Stones

picture courtesy of:

http://www.cecilia-letteringart.com/nicollheaslip/stones.htm

A new year is upon us once again. Have you, like me, been hearing for weeks about new year resolutions, goals, your new “word” for the year?All this gibberish about gives me a headache! Pick a word? One word for the future. Really? Yet, I find myself spending way to much time thinking and trying to plan about the future.

I gave up setting New Year’s resolutions some years ago. Instead, I wait until the first week or two to really process the fresh start and then I come up with some. I know it may sound silly, but let’s face it, most resolutions don’t hold out more than a few weeks anyway. Plus, it is one less stress around the holidays to think about.

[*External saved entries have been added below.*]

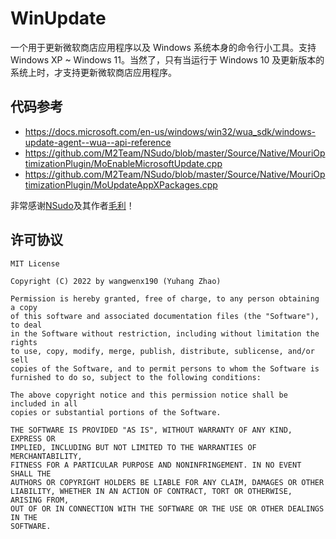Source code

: # WinUpdate

一个用于更新微软商店应用程序以及 Windows 系统本身的命令行小工具。支持 Windows XP ~ Windows 11。当然了，只有当运行于 Windows 10 及更新版本的系统上时，才支持更新微软商店应用程序。

## 代码参考

- <https://docs.microsoft.com/en-us/windows/win32/wua_sdk/windows-update-agent--wua--api-reference>
- <https://github.com/M2Team/NSudo/blob/master/Source/Native/MouriOptimizationPlugin/MoEnableMicrosoftUpdate.cpp>
- <https://github.com/M2Team/NSudo/blob/master/Source/Native/MouriOptimizationPlugin/MoUpdateAppXPackages.cpp>

非常感谢[NSudo](https://github.com/M2Team/NSudo)及其作者[毛利](https://github.com/MouriNaruto)！

## 许可协议

```text
MIT License

Copyright (C) 2022 by wangwenx190 (Yuhang Zhao)

Permission is hereby granted, free of charge, to any person obtaining a copy
of this software and associated documentation files (the "Software"), to deal
in the Software without restriction, including without limitation the rights
to use, copy, modify, merge, publish, distribute, sublicense, and/or sell
copies of the Software, and to permit persons to whom the Software is
furnished to do so, subject to the following conditions:

The above copyright notice and this permission notice shall be included in all
copies or substantial portions of the Software.

THE SOFTWARE IS PROVIDED "AS IS", WITHOUT WARRANTY OF ANY KIND, EXPRESS OR
IMPLIED, INCLUDING BUT NOT LIMITED TO THE WARRANTIES OF MERCHANTABILITY,
FITNESS FOR A PARTICULAR PURPOSE AND NONINFRINGEMENT. IN NO EVENT SHALL THE
AUTHORS OR COPYRIGHT HOLDERS BE LIABLE FOR ANY CLAIM, DAMAGES OR OTHER
LIABILITY, WHETHER IN AN ACTION OF CONTRACT, TORT OR OTHERWISE, ARISING FROM,
OUT OF OR IN CONNECTION WITH THE SOFTWARE OR THE USE OR OTHER DEALINGS IN THE
SOFTWARE.
```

So with the ringing of the New Year bells, I again start to process a fairly quick inventory of my life, being careful not to get stuck in the past. I evaluate where I have been, where I want to be, and my ever-growing understanding of who God created me to be. This year I was hit with this thought – to build on my “J”s and “S”s to a “P”. Let me explain.

Over ten years ago the word for my life was clearly Joy. It was brought to my attention I might be lacking. I started praying over this and it began. I certainly didn’t see it at first, but over a number of months I began to realize how talks, seminars, readings, etc. all stemmed around a theme of joy.

Funny how God works when we ask him!

Even though the person who initially expressed how “I didn’t smile as much” was referring to my outward expression of happiness, I found most people think the same way, including me. This lack of understanding is probably why it took me a bit to recognize the answers to my quest. Plus, it was certainly a time in my life I could have plenty of excuses for my missing grin.

That year I learned how happiness isn’t joy. Joy goes far deeper. Happiness is based on current circumstances. Joy has a solid foundation. Happiness can be there one minute and gone another. Joy lasts – no matter what is happening around you or to others you love. I found my JOY in who Jesus is. Although I had found Salvation years before, it wasn’t until that year I started to truly understand the “what” and “why” of Jesus in my life and what He had done for me.

Salvation through Jesus were “J” and “S” words that started it all. Then growth sprouted and continues to grow. Salvation, Jesus and Joy were not only my “S” and “J” words, they brought new meaning and a fresh comprehension to my life.

For some reason I realized this past week, I have had a lot of “S” word lifestyle changes. Many God has been refining in me since our son’s death three years ago. Suffering, Sufficient Grace, Surrender, Sacrifice, Shut Thy Mouth, Submission, Success, Soul catcher …. The list gets longer as I think about it. At times I don’t have words to describe my thoughts on suffering and sufficient grace. When I get lost in my own world of suffering (“Oh, woe is me!”), I end up being okay when look at how much Christ suffered for me (and you) and the sacrifice he made. His grace is always sufficient.

 

Before our son’s suicide my mind didn’t forget much.

My thoughts and emotions didn’t take detours like they do now.

I had a great deal of energy.

Surrender is probably the biggest challenge from the list. I think I have a flaw of independence. Now, life slows me in my tracks, stumbles me up and frustrates easier. Eventually, I lay it all down at Jesus’ feet and ask Him to work it out. I regroup and keep doing what I know He wants me to do. But, I can’t wear myself out trying to do it all. If it is meant to become something He has to accomplish it. And He has!

I know we can make all kinds of plans for every minute of each day and have them be destroyed by unexpected life in a split second. I know scripture says “For I know the plans I have for you, declares the Lord, plans for welfare and not for evil, to give you a future and a hope.” (Jeremiah 29:11) and  “Many are the plans in a person’s heart, but it is the Lord’s purpose that prevails.” (Proverbs 19:21) And as silly as I think it is to pick one word to describe the future, a future I have no idea what will bring, the other morning I had one pop into my head. Priorities.

My life is busier than ever and although I generally do pretty well with organization, I think I need to establish and focus more on my priorities. Since my schedule is more flexible nowadays, it is easy to get lost in the little things, or social media, or my bed sheets. (chuckle) I need to establish priorities to not only get stuff done, but priorities which continue to mean something and that last for eternity. I want to continue to do right for the right reasons, to continue to build on what God has already been establishing in me, yet more focused on the priorities for His kingdom. I want to be flexible to do His will and meet the needs of others that He wants me to.

Because in the end, it is “the Lord’s purpose that prevails” and not mine.

So, do you have a word, a verse, or a thought for this year? Are you building a life built on the salvation of Christ, refining who you are in His eyes, prioritizing His Will and Kingdom? Tell me about your “J”s, “S’s, “P”s, or other meaningful A B C.